The echoes of A Mighty Fortress are still ringing from this week’s Reformation celebration in the Lutheran Church. This year was a special anniversary—500 years since Martin Luther nailed his 95 theses to the door of the Castle Church in Wittenberg, Germany. And it wasn’t just Lutherans. People all over the world celebrated Martin Luther’s bold stand for the German people that ended up changing the course of history. The only problem is, that’s the wrong way of looking at the Reformation. It’s not about a person, or a nation, or the progress of human history. It’s about one thing, and one thing only. The Gospel.
The first wrong way to look at Reformation is to see it as a heroic stand of Martin Luther. Although Luther was indeed a larger than life character, it wasn’t about him as a person. It wasn’t about the common man standing up against the powers that be. If that was the case, then the Reformation would have ended with the death of Luther, and the Lutheran church would be nothing more than a cult of personality. But it’s not that at all (despite the fact that we are called Lutherans, something Luther himself never wanted). The Reformation is about another person, a person of much greater significance.
The second wrong way to look at the Reformation is to see it as a movement of the German people. There is certainly a German element to the Reformation, and your Reformation celebrations may have included a German style meal, or an Oktoberfest complete with polka music. Maybe you even made a pilgrimage to Germany this past year to tour the sites of the Reformation. But the Reformation isn’t about uniting Germans. As the first reading for the Festival of the Reformation says, its message is for “every nation and tribe and language and people” (Rev. 14:6).
The third wrong way to look at the Reformation is to see it as a moment in the progress of human history.
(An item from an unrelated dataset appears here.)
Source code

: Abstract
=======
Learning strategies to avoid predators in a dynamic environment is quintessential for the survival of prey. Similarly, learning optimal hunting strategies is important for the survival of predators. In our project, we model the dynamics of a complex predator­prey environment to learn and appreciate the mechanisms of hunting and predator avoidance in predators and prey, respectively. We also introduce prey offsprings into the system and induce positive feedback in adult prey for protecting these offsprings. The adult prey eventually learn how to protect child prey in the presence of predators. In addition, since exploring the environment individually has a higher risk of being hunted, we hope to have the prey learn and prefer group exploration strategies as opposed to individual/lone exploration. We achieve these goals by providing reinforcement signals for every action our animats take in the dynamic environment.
This view of the Reformation sees it as the emergence of new, more enlightened way of thinking. It was a historical moment of casting off the shackles of old superstitions and breaking free from the authority of the institutional church, which squelched free thinking. But if the Reformation is just a moment in the progress of human history, that means that it only sets the stage for additional progress and it’s no longer relevant for us except as a part of history.
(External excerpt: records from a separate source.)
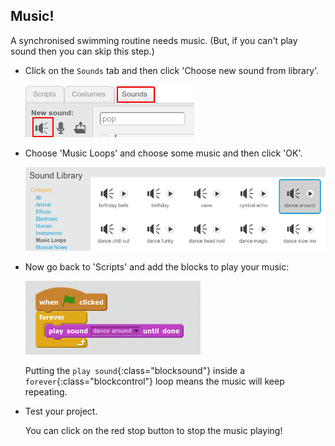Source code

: ## Music!

A synchronised swimming routine needs music. (But, if you can't play sound then you can skip this step.)



+ Click on the `Sounds` tab and then click 'Choose new sound from library'. 

	![screenshot](images/swim-sounds.png)

+ Choose 'Music Loops' and choose some music and then click 'OK'. 

	![screenshot](images/swim-dance.png)

+ Now go back to 'Scripts' and add the blocks to play your music: 

	![screenshot](images/swim-play.png)
	
	Putting the `play sound`{:class="blocksound"} inside a `forever`{:class="blockcontrol"} loop means the music will keep repeating. 

+ Test your project. 

	You can click on the red stop button to stop the music playing!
So what is the right way to look at the Reformation? At its heart, the Reformation was a rediscovery of the Gospel. It’s about Jesus, not Luther. Jesus is the real hero in this story, but not in the traditional sense. He suffered and died and rose and ascended so that sinners would be forgiven. The Gospel is the eternal message that is for the German people and for every nation and tribe and language and people, uniting them together into the one body of Christ. The rediscovery of the Gospel was a moment in history, but a that moment reaches back to Abraham and the patriarchs, and now down to us. “For we hold that one is justified by faith apart from works of the law” (Rom. 3:28).
As we begin the 501st year of the Reformation, and the celebrations have all gone quiet, let us rediscover again and again the message that our righteousness is revealed in Christ, and that we are justified by faith, apart from works of the law. That’s what the Reformation is all about.